MedStar Washington Hospital Center held the event Saturday, April 18, from 11 a.m. to 2 p.m. as its second annual community baby shower. The gathering offered health screenings, educational resources and complimentary baby items in a public setting meant to feel welcoming rather than clinical. Attendees were encouraged to bring their own bags or carts for giveaway items, and complimentary parking was available in the Physicians’ Office Building garage.

The baby shower fit into the final day of Black Maternal Health Week, which runs each year from April 11 through April 17 and is intended to build awareness and spur action on maternal outcomes. MedStar has framed the week as a call to confront disproportionately high and preventable maternal mortality rates among Black women, a disparity one MedStar organizer has said leaves Black women in the United States three times more likely to die from pregnancy-related causes than white women.

That larger effort shows up in MedStar’s Safe Babies Safe Moms initiative, a partnership with Community of Hope that combines MedStar clinical services with community-based support for families before pregnancy, during pregnancy and after birth until a child is 3 years old. MedStar says the program is aimed at improving maternal and infant outcomes in the District, including work in Black-majority Wards 7 and 8, where infant mortality rates are twice the city’s average.

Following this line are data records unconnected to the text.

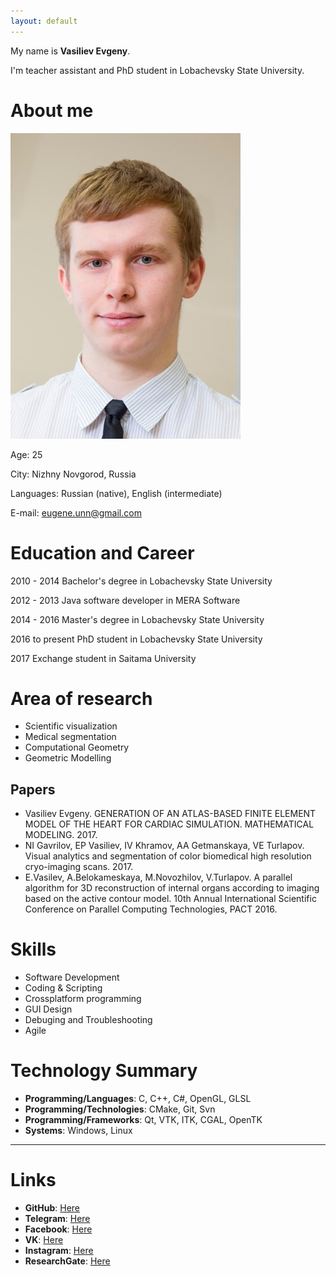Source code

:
 ```yaml
---
layout: default
---
```


My name is **Vasiliev Evgeny**.

I'm teacher assistant and PhD student in Lobachevsky State University.

# [](#header-1)About me

![](images/cutted.jpg)

Age: 25

City: Nizhny Novgorod, Russia

Languages: Russian (native), English (intermediate)

E-mail: eugene.unn@gmail.com

# [](#header-2)Education and Career

2010 - 2014
Bachelor's degree in Lobachevsky State University

2012 - 2013
Java software developer in MERA Software

2014 - 2016
Master's degree in Lobachevsky State University 

2016 to present
PhD student in Lobachevsky State University

2017
Exchange student in Saitama University

# [](#header-2)Area of research

* Scientific visualization
* Medical segmentation
* Computational Geometry
* Geometric Modelling

## [](#header-3)Papers

* Vasiliev Evgeny. GENERATION OF AN ATLAS-BASED FINITE ELEMENT MODEL OF THE HEART FOR CARDIAC SIMULATION. MATHEMATICAL MODELING. 2017.
* NI Gavrilov, EP Vasiliev, IV Khramov, AA Getmanskaya, VE Turlapov. Visual analytics and segmentation of color biomedical high resolution cryo-imaging scans. 2017.  
* E.Vasilev, A.Belokameskaya, M.Novozhilov, V.Turlapov. A parallel algorithm for 3D reconstruction of internal organs according to imaging based on the active contour model. 10th Annual International Scientific Conference on Parallel Computing Technologies, PACT 2016. 

# [](#header-2)Skills

* Software Development
* Coding & Scripting
* Crossplatform programming
* GUI Design
* Debuging and Troubleshooting
* Agile

# [](#header-2)Technology Summary

*   **Programming/Languages**: С, C++, C#, OpenGL, GLSL
*   **Programming/Technologies**: CMake, Git, Svn 
*   **Programming/Frameworks**: Qt, VTK, ITK, CGAL, OpenTK
*   **Systems**: Windows, Linux

* * *

# [](#header-2)Links
* **GitHub**: [Here](https://github.com/FenixFly/)
* **Telegram**: [Here](https://t.me/vasiliev_e)
* **Facebook**: [Here](https://www.facebook.com/vasilev.e.russia)
* **VK**: [Here](https://vk.com/eugene_v)
* **Instagram**: [Here](https://www.instagram.com/eugene.unn)
* **ResearchGate**: [Here](https://www.researchgate.net/profile/Evgeniy_Vasilyev)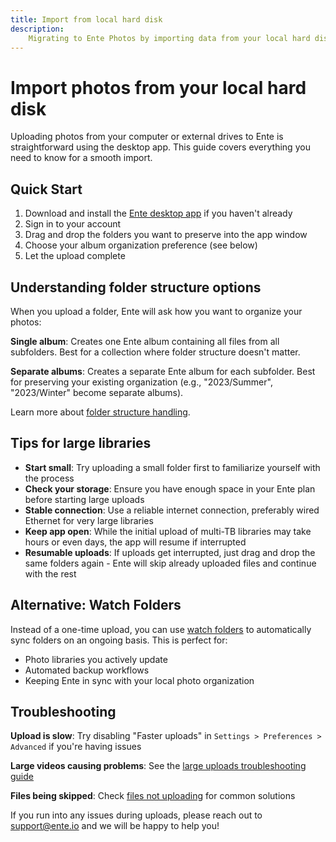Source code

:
 ```yaml
---
title: Import from local hard disk
description:
    Migrating to Ente Photos by importing data from your local hard disk
---
```


# Import photos from your local hard disk

Uploading photos from your computer or external drives to Ente is straightforward using the desktop app. This guide covers everything you need to know for a smooth import.

## Quick Start

1. Download and install the [Ente desktop app](https://ente.io/download/desktop) if you haven't already
2. Sign in to your account
3. Drag and drop the folders you want to preserve into the app window
4. Choose your album organization preference (see below)
5. Let the upload complete

## Understanding folder structure options

When you upload a folder, Ente will ask how you want to organize your photos:

**Single album**: Creates one Ente album containing all files from all subfolders. Best for a collection where folder structure doesn't matter.

**Separate albums**: Creates a separate Ente album for each subfolder. Best for preserving your existing organization (e.g., "2023/Summer", "2023/Winter" become separate albums).

Learn more about [folder structure handling](/photos/features/albums-and-organization/albums#preserving-folder-structure).

## Tips for large libraries

- **Start small**: Try uploading a small folder first to familiarize yourself with the process
- **Check your storage**: Ensure you have enough space in your Ente plan before starting large uploads
- **Stable connection**: Use a reliable internet connection, preferably wired Ethernet for very large libraries
- **Keep app open**: While the initial upload of multi-TB libraries may take hours or even days, the app will resume if interrupted
- **Resumable uploads**: If uploads get interrupted, just drag and drop the same folders again - Ente will skip already uploaded files and continue with the rest

## Alternative: Watch Folders

Instead of a one-time upload, you can use [watch folders](/photos/features/backup-and-sync/watch-folders) to automatically sync folders on an ongoing basis. This is perfect for:
- Photo libraries you actively update
- Automated backup workflows
- Keeping Ente in sync with your local photo organization

## Troubleshooting

**Upload is slow**: Try disabling "Faster uploads" in `Settings > Preferences > Advanced` if you're having issues

**Large videos causing problems**: See the [large uploads troubleshooting guide](/photos/faq/troubleshooting#large-uploads)

**Files being skipped**: Check [files not uploading](/photos/faq/troubleshooting) for common solutions

If you run into any issues during uploads, please reach out to
[support@ente.io](mailto:support@ente.io) and we will be happy to help you!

The hospital’s approach has also earned national recognition. In 2024, MedStar Washington Hospital Center received the America’s Essential Hospitals Gage Award for Population Health for work addressing social determinants of health and improving birth equity in underserved parts of the city.

Seen in that context, the community baby shower was not just a giveaway. It was a doorway into screening, education and connection, part of a broader hospital strategy to reach families earlier and more consistently in a city where the burden of poor maternal outcomes falls hardest on Black mothers and babies.